Look through the entries below and return all lines including the word "parserOptions".

(Saved data entries)
[Start of section]
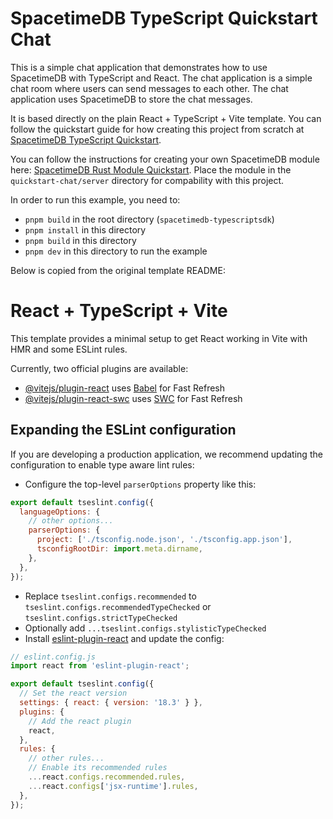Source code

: # SpacetimeDB TypeScript Quickstart Chat

This is a simple chat application that demonstrates how to use SpacetimeDB with TypeScript and React. The chat application is a simple chat room where users can send messages to each other. The chat application uses SpacetimeDB to store the chat messages.

It is based directly on the plain React + TypeScript + Vite template. You can follow the quickstart guide for how creating this project from scratch at [SpacetimeDB TypeScript Quickstart](https://spacetimedb.com/docs/sdks/typescript/quickstart).

You can follow the instructions for creating your own SpacetimeDB module here: [SpacetimeDB Rust Module Quickstart](https://spacetimedb.com/docs/modules/rust/quickstart). Place the module in the `quickstart-chat/server` directory for compability with this project.

In order to run this example, you need to:

- `pnpm build` in the root directory (`spacetimedb-typescriptsdk`)
- `pnpm install` in this directory
- `pnpm build` in this directory
- `pnpm dev` in this directory to run the example

Below is copied from the original template README:

# React + TypeScript + Vite

This template provides a minimal setup to get React working in Vite with HMR and some ESLint rules.

Currently, two official plugins are available:

- [@vitejs/plugin-react](https://github.com/vitejs/vite-plugin-react/blob/main/packages/plugin-react/README.md) uses [Babel](https://babeljs.io/) for Fast Refresh
- [@vitejs/plugin-react-swc](https://github.com/vitejs/vite-plugin-react-swc) uses [SWC](https://swc.rs/) for Fast Refresh

## Expanding the ESLint configuration

If you are developing a production application, we recommend updating the configuration to enable type aware lint rules:

- Configure the top-level `parserOptions` property like this:

```js
export default tseslint.config({
  languageOptions: {
    // other options...
    parserOptions: {
      project: ['./tsconfig.node.json', './tsconfig.app.json'],
      tsconfigRootDir: import.meta.dirname,
    },
  },
});
```

- Replace `tseslint.configs.recommended` to `tseslint.configs.recommendedTypeChecked` or `tseslint.configs.strictTypeChecked`
- Optionally add `...tseslint.configs.stylisticTypeChecked`
- Install [eslint-plugin-react](https://github.com/jsx-eslint/eslint-plugin-react) and update the config:

```js
// eslint.config.js
import react from 'eslint-plugin-react';

export default tseslint.config({
  // Set the react version
  settings: { react: { version: '18.3' } },
  plugins: {
    // Add the react plugin
    react,
  },
  rules: {
    // other rules...
    // Enable its recommended rules
    ...react.configs.recommended.rules,
    ...react.configs['jsx-runtime'].rules,
  },
});
```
[End of section]
• [SOLUTION FOR THIS EXERCISE]
- Configure the top-level `parserOptions` property like this:
    parserOptions: {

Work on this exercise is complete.